What is metadata?

Metadata is data about data. Every single digital artifact has it. It describes the who, what, when, where, how, and sometimes even why, for any document, video, photo, or sound clip. This information comes in handy sometimes, like when you’re flipping through old pictures by date or location. But in the wrong hands, this same information could be damaging. We’ll take a crash course in some of the tools you can use to analyze, manipulate, and scrub media metadata.

So, what does it look like?

Metadata exists in the parts of images, videos, or music that we can’t experience as humans. But if you pry into any digital artifact, you can see metadata as a list of keys (or tags) and their corresponding values. One of the simplest tags is “creation date,” which points to the time when its creator pushed the shutter button or pressed record. Other interesting tags include the “make” and “model” tags, which can tell you what type of camera or computer was used to create the media. There are dozens of such tags, and each one can help tell a very distinct story. This is why understanding how rich metadata is can better help protect the identities of sources who have shared their digital media with you.

Setting up a media workstation sandbox

Most of the tools mentioned in this guide can be used on most computer operating systems. While you could easily turn your computer into a powerful, metadata-crunching workhorse, take your own privacy and security into consideration. You may be working with extra-sensitive material, so it might not be wise to handle it on your day-to-day machine.

I find it easiest to juggle these considerations by compartmentalizing my workspace; having a dedicated space to prod, cut, copy, and paste gives me more confidence in my ability to handle sensitive media safely and sanely. I build myself a “sandbox”; a somewhat safe place to do somewhat dangerous things.

Tails

Tails, or The Amnesic Incognito Live System, is a fully self-contained computer that lives on a USB drive. To use it, install Tails on a blank USB drive and plug it into any PC or Mac. You’ll need to instruct your computer to boot up from USB, instead of your normal operating system (i.e., macOS or Windows). When you boot into it, you enable a session to do whatever you want to do, in relative safety. When you connect to the internet in Tails, your network traffic is anonymized using Tor, although you can also choose not to connect to the internet at all. Once you shut down, all traces of your session are erased. This makes it an ideal sandbox.

Tails is an almost perfect choice for a media workstation, as it comes with useful tools for manipulating metadata that we will explain in this article, like Metadata Cleaner, ExifTool, Gimp, and Audacity, all right out of the box. For software packages that aren’t installed on Tails by default, you will have to start a Tails session with a set admin password, and then download and install the appropriate software.

For example, if you want to install VLC, an application that not only can play video and audio but also convert them to different formats, first connect to the internet and wait for Tor to get ready. Then, navigate to: Apps > System Tools > Synaptic Package Manager and use the search feature to look for “vlc.” Click on the checkbox next to the search result and choose “Mark for installation.” Confirm the installation for any prerequisite packages by clicking “Mark,” then clicking the “Apply” icon, and then clicking the “Apply” button when prompted to confirm.
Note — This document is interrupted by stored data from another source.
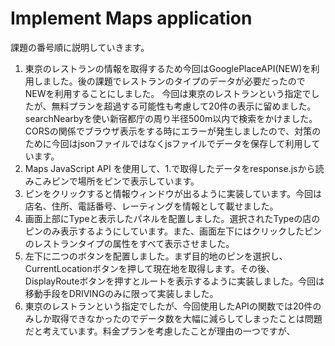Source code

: # Implement Maps application
課題の番号順に説明していきます。  
1. 東京のレストランの情報を取得するため今回はGooglePlaceAPI(NEW)を利用しました。後の課題でレストランのタイプのデータが必要だったのでNEWを利用することにしました。
   今回は東京のレストランという指定でしたが、無料プランを超過する可能性も考慮して20件の表示に留めました。searchNearbyを使い新宿都庁の周り半径500m以内で検索をかけました。
   CORSの関係でブラウザ表示をする時にエラーが発生しましたので、対策のために今回はjsonファイルではなくjsファイルでデータを保存して利用しています。
2. Maps JavaScript API を使用して、1.で取得したデータをresponse.jsから読みこみピンで場所をピンで表示しています。
3. ピンをクリックすると情報ウィンドウが出るように実装しています。今回は店名、住所、電話番号、レーティングを情報として載せました。
4. 画面上部にTypeと表示したパネルを配置しました。選択されたTypeの店のピンのみ表示するようにしています。また、画面左下にはクリックしたピンのレストランタイプの属性をすべて表示させました。
5. 左下に二つのボタンを配置しました。まず目的地のピンを選択し、CurrentLocationボタンを押して現在地を取得します。その後、DisplayRouteボタンを押すとルートを表示するように実装しました。今回は移動手段をDRIVINGのみに限って実装しました。
8. 東京のレストランという指定でしたが、今回使用したAPIの関数では20件のみしか取得できなかったのでデータ数を大幅に減らしてしまったことは問題だと考えています。料金プランを考慮したことが理由の一つですが、
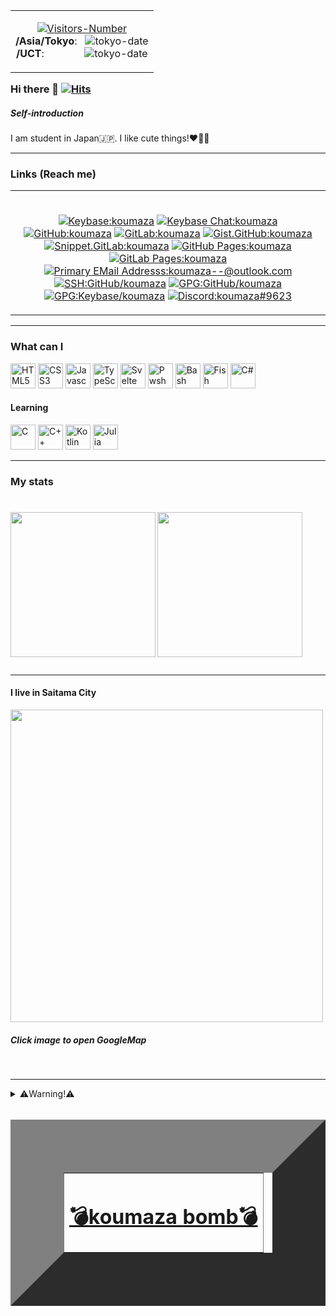 <table align="right" border="0">
<td colspan=0 align="center">

[![Visitors-Number](https://visitor-badge.glitch.me/badge?page_id=koumaza.visitor-badge)](https://visitor-badge.glitch.me)<br>
__/Asia/Tokyo__: &nbsp; ![tokyo-date](https://badgen.net/https/cal-badge-icd0onfvrxx6.runkit.sh/Asia/Tokyo?color=black)<br>
__/UCT__: &nbsp;&nbsp;&nbsp;&nbsp;&nbsp;&nbsp;&nbsp;&nbsp;&nbsp;&nbsp;&nbsp;&nbsp;&nbsp; ![tokyo-date](https://badgen.net/https/cal-badge-icd0onfvrxx6.runkit.sh/UTC?color=black)
</td></table>

### Hi there 👋  [![Hits](https://hits.seeyoufarm.com/api/count/incr/badge.svg?url=https%3A%2F%2Fgithub.com%2Fkoumaza&count_bg=%230050FF&title_bg=%23555555&icon=googlemaps.svg&icon_color=%23FFFFFF&title=Hits+%2F+koumaza&edge_flat=true)](https://hits.seeyoufarm.com)

##### Self-introduction
I am student in Japan🇯🇵.
I like cute things!❤🤣🤩


---

### Links (Reach me)

<table align="center" border="0">
<tr><td colspan=0 align="center"><br>

[![Keybase:koumaza](https://img.shields.io/badge/Keybase-koumaza-brightgreen?style=flat-square&logo=keybase)](https://keybase.io/koumaza)
[![Keybase Chat:koumaza](https://img.shields.io/badge/Keybase%20Chat-koumaza-blue?style=flat-square&logo=keybase)](https://keybase.io/koumaza/chat)
[![GitHub:koumaza](https://img.shields.io/badge/GitHub-koumaza-f06?style=flat-square&logo=GitHub)](https://github.com/koumaza)
[![GitLab:koumaza](https://img.shields.io/badge/GitLab-koumaza-fa6?style=flat-square&logo=GitLab)](https://gitlab.com/koumaza)
[![Gist.GitHub:koumaza](https://img.shields.io/badge/Gist%20GitHub-koumaza-f64?style=flat-square&logo=GitHub)](https://gist.github.com/koumaza)
[![Snippet.GitLab:koumaza](https://img.shields.io/badge/GitLab%20Snippets-koumaza-fa3?style=flat-square&logo=GitLab)](https://gitlab.com/users/koumaza/snippets)
[![GitHub Pages:koumaza](https://img.shields.io/badge/GitHub%20Pages-koumaza-f7b?style=flat-square&logo=GitHub)](https://koumaza.github.io)
[![GitLab Pages:koumaza](https://img.shields.io/badge/GitLab%20Pages-koumaza-7fb?style=flat-square&logo=GitLab)](https://koumaza.gitlab.io)
[![Primary EMail Addresss:koumaza--@outlook.com](https://img.shields.io/badge/Primary-koumaza----@outlook.com-green?style=flat-square&logo=microsoft%20outlook)](mailto://koumaza--@outlook.com)
[![SSH:GitHub/koumaza](https://img.shields.io/badge/SSH--GitHub-koumaza.keys-red?style=flat-square&logo=GitHub)](https://github.com/koumaza.keys)
[![GPG:GitHub/koumaza](https://img.shields.io/badge/GPG--GitHub-koumaza/gpg_keys-red?style=flat-square&logo=GitHub)](https://api.github.com/users/koumaza/gpg_keys)
[![GPG:Keybase/koumaza](https://img.shields.io/badge/GPG--Keybase-koumaza/pgp_keys.asc-red?style=flat-square&logo=keybase)](https://keybase.io/koumaza/pgp_keys.asc)
[![Discord:koumaza#9623](https://img.shields.io/badge/Discord-koumaza%239623-purple?style=flat-square&logo=discord)](https://canary.discord.com/channels/@me/418430050291941406)

</td></tr></table>

---

### What can I
<img alt="HTML5" height=40rem width=40rem src="https://api.iconify.design/logos:html-5.svg?download=false&box=true&inline=false&height=auto"/> <img alt="CSS3" height=40rem width=40rem src="https://api.iconify.design/logos:css-3.svg?download=false&box=true&inline=false&height=auto"/> <img alt="Javascript" height=40rem width=40rem src="https://api.iconify.design/grommet-icons:js.svg?download=false&box=true&inline=false&height=auto"/> <img alt="TypeScript" height=40rem width=40rem src="https://api.iconify.design/logos:typescript-icon.svg?download=false&box=true&inline=false&height=auto"/> <img alt="Svelte" height=40rem width=40rem src="https://api.iconify.design/logos:svelte-icon.svg?download=false&box=true&inline=false&height=auto"/> <img alt="Pwsh" height=40rem width=40rem src="https://api.iconify.design/vscode-icons:file-type-powershell.svg?download=false&box=true&inline=false&height=auto"/> <img alt="Bash" height=40rem width=40rem src="https://api.iconify.design/logos:bash-icon.svg?download=false&box=true&inline=false&height=auto"/> <img alt="Fish" height=40rem width=40rem src="https://avatars.githubusercontent.com/u/1828073"/> <img alt="C#" height=40rem width=40rem src="https://api.iconify.design/logos:c-sharp.svg?download=false&box=true&inline=false&height=auto"/>

#### Learning
<img alt="C" height=40rem width=40rem src="https://api.iconify.design/logos:c.svg?download=false&box=true&inline=false&height=auto"/> <img alt="C++" height=40rem width=40rem src="https://api.iconify.design/logos:c-plusplus.svg?download=false&box=true&inline=false&height=auto"/> <img alt="Kotlin" height=40rem width=40rem src="https://api.iconify.design/logos:kotlin.svg?download=false&box=true&inline=false&height=auto"/> <img alt="Julia" height=40rem width=40rem src="https://api.iconify.design/vscode-icons:file-type-julia.svg?download=false&box=true&inline=false&height=auto"/>

---

### My stats

<h1>

<a href="https://github.com/anuraghazra/github-readme-stats"><img align="left" height="232rem" src="https://github-readme-stats.vercel.app/api/top-langs/?username=koumaza&theme=radical" /></a>
<a href="https://github.com/anuraghazra/github-readme-stats"><img align="center" height="232rem" src="https://github-readme-stats.vercel.app/api?username=koumaza&count_private=true?username=anuraghazra&show_icons=true&theme=radical" /></a>

</h1>

---

#### I live in Saitama City
<a href="https://www.google.com/maps/place/Saitama"><img align="center" height="500rem" src="https://user-images.githubusercontent.com/44153315/98898344-c2918600-24f0-11eb-93d9-ed8029ae184e.png" /></a>

##### Click image to open GoogleMap


<br>


---
<details><summary>⚠️Warning!⚠️<br><br><ins><table align="center" border="85"><tr><td colspan=0 align="center"><h1>💣<ins>koumaza</ins> <ins>bomb</ins>💣</h1></td></tr></table></ins></summary>

<table align="center" border="-200"><tr><td colspan=0 align="center">
Are you sure?

| [_Yes_](https://github.com/koumaza/koumaza/blob/master/Bom.md) | __No__ |
| --- |----|
</table></tr></td>

<ins><table align="center" border="0"><tr><td colspan=0 align="center"><h1>💣💣💣<ins>Unlimited</ins> <ins>bomb</ins>💣💣💣</h1></td></tr></ins>
<tr><td colspan=0 align="center"><a href="https://google.com">Enter</a></td></tr>
</table>
</details>
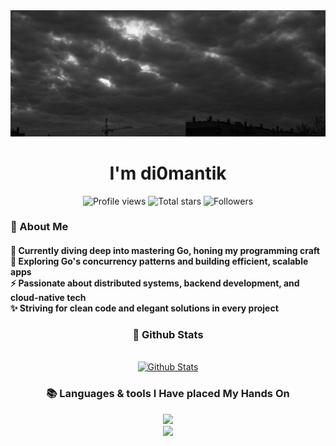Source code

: <a href="https://github.com/di0mantik/di0mantik/blob/main/header.jpg">
  <img src="https://github.com/di0mantik/di0mantik/blob/main/header.jpg" alt="Header Image" style="width:auto; height:auto"/>
</a>

<h1 align="center">I'm di0mantik</h1>

<div align="center">
  <img height="28px" 
    src="https://komarev.com/ghpvc/?username=di0mantik&label=Profile%20views&color=318CE7&style=for-the-badge" 
    alt="Profile views" />
  <img height="28px" 
    alt="Total stars" 
    title="Total stars on GitHub" 
    src="https://custom-icon-badges.herokuapp.com/badge/dynamic/json?logo=star&color=318CE7&labelColor=505050&label=Stars&style=for-the-badge&query=%24.stars&url=https://api.github-star-counter.workers.dev/user/di0mantik" />
  <img height="28px" 
    alt="Followers" 
    title="Follow me on GitHub" 
    src="https://custom-icon-badges.herokuapp.com/github/followers/di0mantik?color=318CE7&labelColor=505050&style=for-the-badge&logo=person-add&label=Followers&logoColor=white" />
</div>

<h3 align="left">💫 About Me</h3>
<h4> 
🌱 Currently diving deep into mastering Go, honing my programming craft</br>
🔭 Exploring Go's concurrency patterns and building efficient, scalable apps</br>
⚡ Passionate about distributed systems, backend development, and cloud-native tech</br>
✨ Striving for clean code and elegant solutions in every project
</h4>

<h3 align="center">🌱 Github Stats</h3>
<br>
<div align="center">
  <a href="https://github.com/di0mantik">
    <img alt="Github Stats" src="[https://streak-stats.demolab.com?user=di0mantik&theme=transparent&hide_border=true](https://github-readme-stats.vercel.app/api?username=di0mantik&hide=contribs,prs&hide_border=true&show_icons=true&title_color=fff&text_color=9f9f9f&icon_color=79ff97&bg_color=0d1117)"/>
    <!--<img alt="Github Stats" src="https://streak-stats.demolab.com?user=di0mantik&theme=transparent&hide_border=true"/>-->
  </a>
</div>

<h3 align="center">📚 Languages & tools I Have placed My Hands On </h3>
<div align="center">
  <img src="https://skillicons.dev/icons?i=gitlab,github,git,bash,nodejs,go,docker,kubernetes" /><br>
  <img src="https://skillicons.dev/icons?i=mysql,postgres,mongodb,obsidian,vscode,arch,vim,neovim" /><br>
</div>
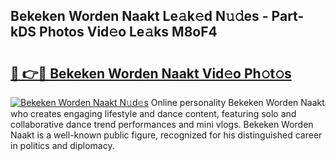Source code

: ## Bekeken Worden Naakt Le𝚊k𝚎d N𝚞𝚍es - Part-kDS Photos Vid𝚎o Le𝚊ks M8oF4

# <h2><a href="http://fb5f6d.evod.top/?m=Bekeken+Worden+Naakt">🔗 👉🔴 Bekeken Worden Naakt Vid𝚎o Ph𝚘t𝚘s</a></h2>

[![Bekeken Worden Naakt N𝚞d𝚎s](https://i.imgur.com/8V9OHl7.gif)](http://fb5f6d.evod.top/?m=Bekeken+Worden+Naakt)
Online personality Bekeken Worden Naakt who creates engaging lifestyle and dance content, featuring solo and collaborative dance trend performances and mini vlogs. Bekeken Worden Naakt is a well-known public figure, recognized for his distinguished career in politics and diplomacy.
Once the installation is complete, Tails will ask if you want to install the selected application for just this session or all sessions going forward (with persistence enabled). Let’s talk about the latter option.

Keeping installed software in Tails after rebooting

Remember, Tails is amnesic; once you end a session, all files and software that weren’t originally included in Tails will be lost. However, there is a way to enable persistence on your Tails USB drive so you can install extra software, manage projects, etc., between reboots. Follow the instructions from the Tails website for enabling persistence before installing new programs or starting more advanced projects.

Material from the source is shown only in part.